Les poèmes de Kipling n’ont été que partiellement traduits en francais, et pour ceux qui l’ont été, la traduction est ancienne, ou peu accessible, ou discutée. Le célèbre If… cache la forêt, et sa traduction la plus célèbre est-elle si fiable ?
Seuls les poèmes intégrés aux récits, pratique que Kipling utilise souvent, sont (re)traduits plus ou moins régulièrement. La Pléiade est sans doute la plus récente et la plus riche de ce point de vue, mais ne propose pas un volume dédié à l’œuvre poétique de Kipling.

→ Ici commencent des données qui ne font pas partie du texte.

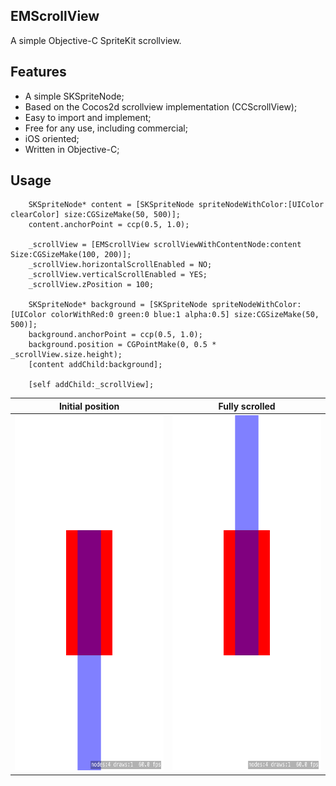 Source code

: EMScrollView
-----------------------
A simple Objective-C SpriteKit scrollview.

Features
-----------------------
- A simple SKSpriteNode;
- Based on the Cocos2d scrollview implementation (CCScrollView);
- Easy to import and implement;
- Free for any use, including commercial;
- iOS oriented;
- Written in Objective-C;

Usage
-----------------------
        SKSpriteNode* content = [SKSpriteNode spriteNodeWithColor:[UIColor clearColor] size:CGSizeMake(50, 500)];
        content.anchorPoint = ccp(0.5, 1.0);
        
        _scrollView = [EMScrollView scrollViewWithContentNode:content Size:CGSizeMake(100, 200)];
        _scrollView.horizontalScrollEnabled = NO;
        _scrollView.verticalScrollEnabled = YES;
        _scrollView.zPosition = 100;
        
        SKSpriteNode* background = [SKSpriteNode spriteNodeWithColor:[UIColor colorWithRed:0 green:0 blue:1 alpha:0.5] size:CGSizeMake(50, 500)];
        background.anchorPoint = ccp(0.5, 1.0);
        background.position = CGPointMake(0, 0.5 * _scrollView.size.height);
        [content addChild:background];
        
        [self addChild:_scrollView];
        
Initial position                  |  Fully scrolled
:--------------------------------:|:-----------------------------------:
<img src="docs/scrollview_initial.png" width="320" height="568">  |  <img src="docs/scrollview_fullyscrolled.png" width="320" height="568">

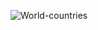 ![World-countries](https://user-images.githubusercontent.com/58784086/117632425-69dc3680-b17d-11eb-9fda-c0ab0329881c.gif)



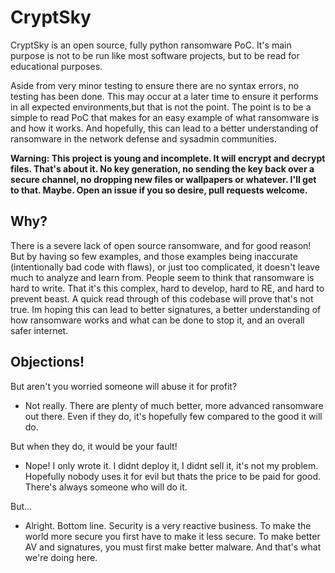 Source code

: # CryptSky

CryptSky is an open source, fully python ransomware PoC. It's main purpose is
not to be run like most software projects, but to be read for educational
purposes.

Aside from very minor testing to ensure there are no syntax errors, no testing
has been done. This may occur at a later time to ensure it performs in all
expected environments,but that is not the point. The point is to be a simple
to read PoC that makes for an easy example of what ransomware is and how it
works. And hopefully, this can lead to a better understanding of ransomware in 
the network defense and sysadmin communities.

**Warning: This project is young and incomplete. It will encrypt and decrypt
files. That's about it. No key generation, no sending the key back over a
secure channel, no dropping new files or wallpapers or whatever. I'll get to
that. Maybe. Open an issue if you so desire, pull requests welcome.**

## Why?

There is a severe lack of open source ransomware, and for good reason! But by
having so few examples, and those examples being inaccurate (intentionally bad
code with flaws), or just too complicated, it doesn't leave much to analyze
and learn from. People seem to think that ransomware is hard to write. That
it's this complex, hard to develop, hard to RE, and hard to prevent beast. A
quick read through of this codebase will prove that's not true. Im hoping this
can lead to better signatures, a better understanding of how ransomware works
and what can be done to stop it, and an overall safer internet.

## Objections!

But aren't you worried someone will abuse it for profit?

- Not really. There are plenty of much better, more advanced ransomware out there.
 Even if they do, it's hopefully few compared to the good it will do.

But when they do, it would be your fault!

- Nope! I only wrote it. I didnt deploy it, I didnt sell it, it's not my
problem. Hopefully nobody uses it for evil but thats the price to be paid for
good. There's always someone who will do it.

But...

- Alright. Bottom line. Security is a very reactive business. To make the
world more secure you first have to make it less secure. To make better AV and
signatures, you must first make better malware. And that's what we're doing
here.
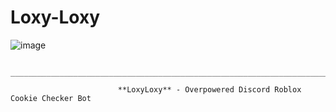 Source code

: # Loxy-Loxy
![image](https://user-images.githubusercontent.com/99405955/170882820-a86c5d3a-b829-42e9-9ba2-467d33adbc4a.png)


                          ________________________________________________________________________

                            **LoxyLoxy** - Overpowered Discord Roblox Cookie Checker Bot
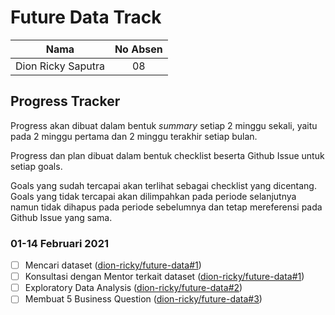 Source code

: # Future Data Track
| Nama |  No Absen|
| ------ | :----: |
| Dion Ricky Saputra | 08 |

## Progress Tracker
Progress akan dibuat dalam bentuk *summary* setiap 2 minggu sekali, yaitu pada 2 minggu pertama dan 2 minggu terakhir setiap bulan.

Progress dan plan dibuat dalam bentuk checklist beserta Github Issue untuk setiap goals.

Goals yang sudah tercapai akan terlihat sebagai checklist yang dicentang. Goals yang tidak tercapai akan dilimpahkan pada periode selanjutnya namun tidak dihapus pada periode sebelumnya dan tetap mereferensi pada Github Issue yang sama.

### 01-14 Februari 2021
- [ ] Mencari dataset ([dion-ricky/future-data#1](https://github.com/dion-ricky/future-data/issues/1))
- [ ] Konsultasi dengan Mentor terkait dataset ([dion-ricky/future-data#1](https://github.com/dion-ricky/future-data/issues/1))
- [ ] Exploratory Data Analysis ([dion-ricky/future-data#2](https://github.com/dion-ricky/future-data/issues/2))
- [ ] Membuat 5 Business Question ([dion-ricky/future-data#3](https://github.com/dion-ricky/future-data/issues/3))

Or, lecteur de Kipling, j’ai longtemps été un mauvais lecteur. Absorbé par le récit, j’ai lu en diagonale, ou même sauté, la plupart des vers qui encadrent ou brodent le texte. Jusqu’à ce qu’on m’offre Les sept mers, traduit en 1920 par Jules Castier, porte vers une œuvre poétique souvent méconnue en France. J’ai voulu lire aussi ses vers, et si possible les comprendre, et pourquoi pas les partager avec des lecteurs qui n’auraient pas accès à l’anglais littéraire et poétique. Malgré mes efforts, ce que je propose sur ce site ne peut être considéré comme une traduction vraiment satisfaisante. Il s’agit donc d’essais de traductions, de pistes, pour la plupart que j’ai déjà reparcourues plusieurs fois.

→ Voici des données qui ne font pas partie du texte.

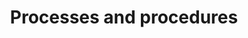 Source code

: ---
id: swag-committee-process
description: Processes and procedures that guide the swag committee
title: Processes and procedures
sidebar_position: 2

--- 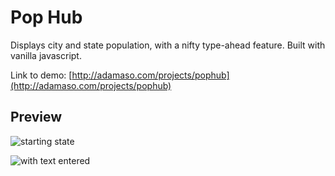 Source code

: # Pop Hub
Displays city and state population, with a nifty type-ahead feature. Built with vanilla javascript.

Link to demo: [http://adamaso.com/projects/pophub](http://adamaso.com/projects/pophub)

## Preview

![starting state](https://i.imgur.com/1awe24r.png)

![with text entered](https://i.imgur.com/EGifgVZ.png)




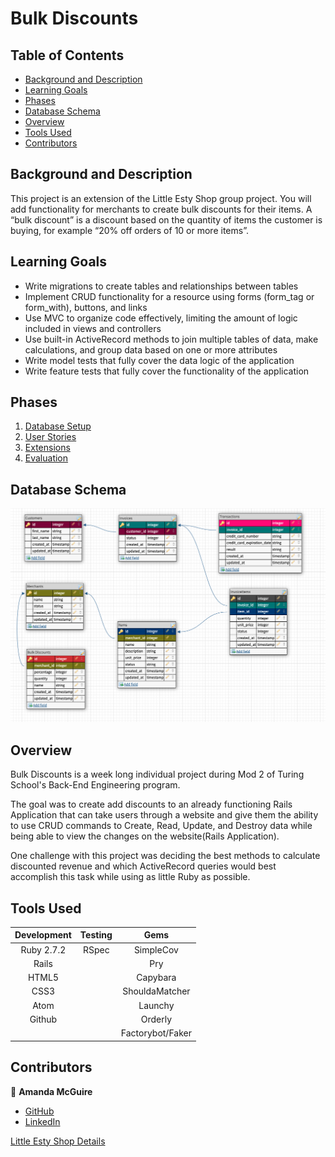 # Bulk Discounts

## Table of Contents

- [Background and Description](#background-and-description)
- [Learning Goals](#learning-goals)
- [Phases](#phases)
- [Database Schema](#database-schema)
- [Overview](#overview)
- [Tools Used](#tools-used)
- [Contributors](#contributors)

## Background and Description

This project is an extension of the Little Esty Shop group project. You will add functionality for merchants to create bulk discounts for their items. A “bulk discount” is a discount based on the quantity of items the customer is buying, for example “20% off orders of 10 or more items”.

## Learning Goals
- Write migrations to create tables and relationships between tables
- Implement CRUD functionality for a resource using forms (form_tag or form_with), buttons, and links
- Use MVC to organize code effectively, limiting the amount of logic included in views and controllers
- Use built-in ActiveRecord methods to join multiple tables of data, make calculations, and group data based on one or more attributes
- Write model tests that fully cover the data logic of the application
- Write feature tests that fully cover the functionality of the application


## Phases

1. [Database Setup](./doc/bulk_discounts_examples.md)
1. [User Stories](./doc/bulk_discounts_user_stories.md)
1. [Extensions](./doc/bulk_discounts_extensions.md)
1. [Evaluation](./doc/bulk_discounts_evaluation.md)

## Database Schema
![Database Picture](./doc/Database_Screen_Shot.png)


## Overview

Bulk Discounts is a week long individual project during Mod 2 of Turing School's Back-End Engineering program.

The goal was to create add discounts to an already functioning Rails Application that can take users through a website and give them the ability to use CRUD commands to Create, Read, Update, and Destroy data while being able to view the changes on the website(Rails Application).

One challenge with this project was deciding the best methods to calculate discounted revenue and which ActiveRecord queries would best accomplish this task while using as little Ruby as possible. 


## Tools Used

| Development | Testing       | Gems            |
|   :----:    |    :----:     |    :----:       |
| Ruby 2.7.2  | RSpec         | SimpleCov       |
| Rails       |               | Pry             |
| HTML5       |               | Capybara        |
| CSS3        |               | ShouldaMatcher  |
| Atom        |               | Launchy         |
| Github      |               | Orderly         |
|             |               | Factorybot/Faker|


## Contributors

👤  **Amanda McGuire**
- [GitHub](https://github.com/amcguire17)
- [LinkedIn](https://www.linkedin.com/in/amanda-e-mcguire/)

[Little Esty Shop Details](./doc/little-esty-shop-README.md)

Je n’ai pas toujours, et sans doute même rarement trouvé la juste distance entre le littéral et la réécriture. Je souhaite juste approcher ce que disait Kipling, ce qu’il voulait dire sans le simplifier.
Mes essais ne sont donc pas poétiques, on peut même dire qu’ils sacrifient volontairement la poésie pour un sens parfois assez incertain, ou restrictif, ou plat, par peur de trahir.

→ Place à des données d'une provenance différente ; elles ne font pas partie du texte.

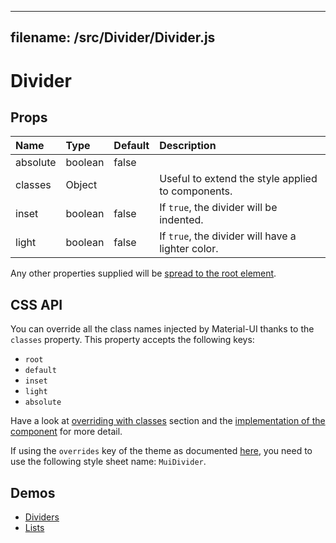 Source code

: <!--- This documentation is automatically generated, do not try to edit it. -->

---
filename: /src/Divider/Divider.js
---

# Divider



## Props

| Name | Type | Default | Description |
|:-----|:-----|:--------|:------------|
| absolute | boolean | false |  |
| classes | Object |  | Useful to extend the style applied to components. |
| inset | boolean | false | If `true`, the divider will be indented. |
| light | boolean | false | If `true`, the divider will have a lighter color. |

Any other properties supplied will be [spread to the root element](/customization/api#spread).

## CSS API

You can override all the class names injected by Material-UI thanks to the `classes` property.
This property accepts the following keys:
- `root`
- `default`
- `inset`
- `light`
- `absolute`

Have a look at [overriding with classes](/customization/overrides#overriding-with-classes) section
and the [implementation of the component](https://github.com/callemall/material-ui/tree/v1-beta/src/Divider/Divider.js)
for more detail.

If using the `overrides` key of the theme as documented
[here](/customization/themes#customizing-all-instances-of-a-component-type),
you need to use the following style sheet name: `MuiDivider`.

## Demos

- [Dividers](/demos/dividers)
- [Lists](/demos/lists)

Si le vers est respecté, la rime est sacrifiée. C’est un crime sûrement, comme la disparition des rimes internes, des allitérations, du rythme, de la composition, de l’étoffe sonore particulièrement riche tissée par Kipling pour y jouer des sons et des sens. Le rythme en particulier, s’en trouve ralenti, étouffé et même souvent détruit.
Je ne peux que conseiller de lire à voix haute, ou à écouter, les poèmes de Kipling en anglais, puis, sa musique en tête à découvrir ce qu’il dit en français
Enfin, j’utiliserai les éventuels commentaires pour améliorer ces essais et approcher le plus possible ce qui s’exporte si difficilement dans une langue étrangère : sa poésie.
Rien n’aurait été possible sans les ressources en ligne de la Kipling Society, qu’ils en soient remerciés.
2. Mode d’emploi
Le site ouvre avec une centaine de poèmes alphabétiquement classés par A et B et sera régulièrement complété jusqu’à Z. Il permettra à terme de choisir plusieurs entrées dans l’oeuvre poétique de Kipling :
—une entrée alphabétique : c’est l’entrée principale, celle par laquelle les poèmes sont traduits.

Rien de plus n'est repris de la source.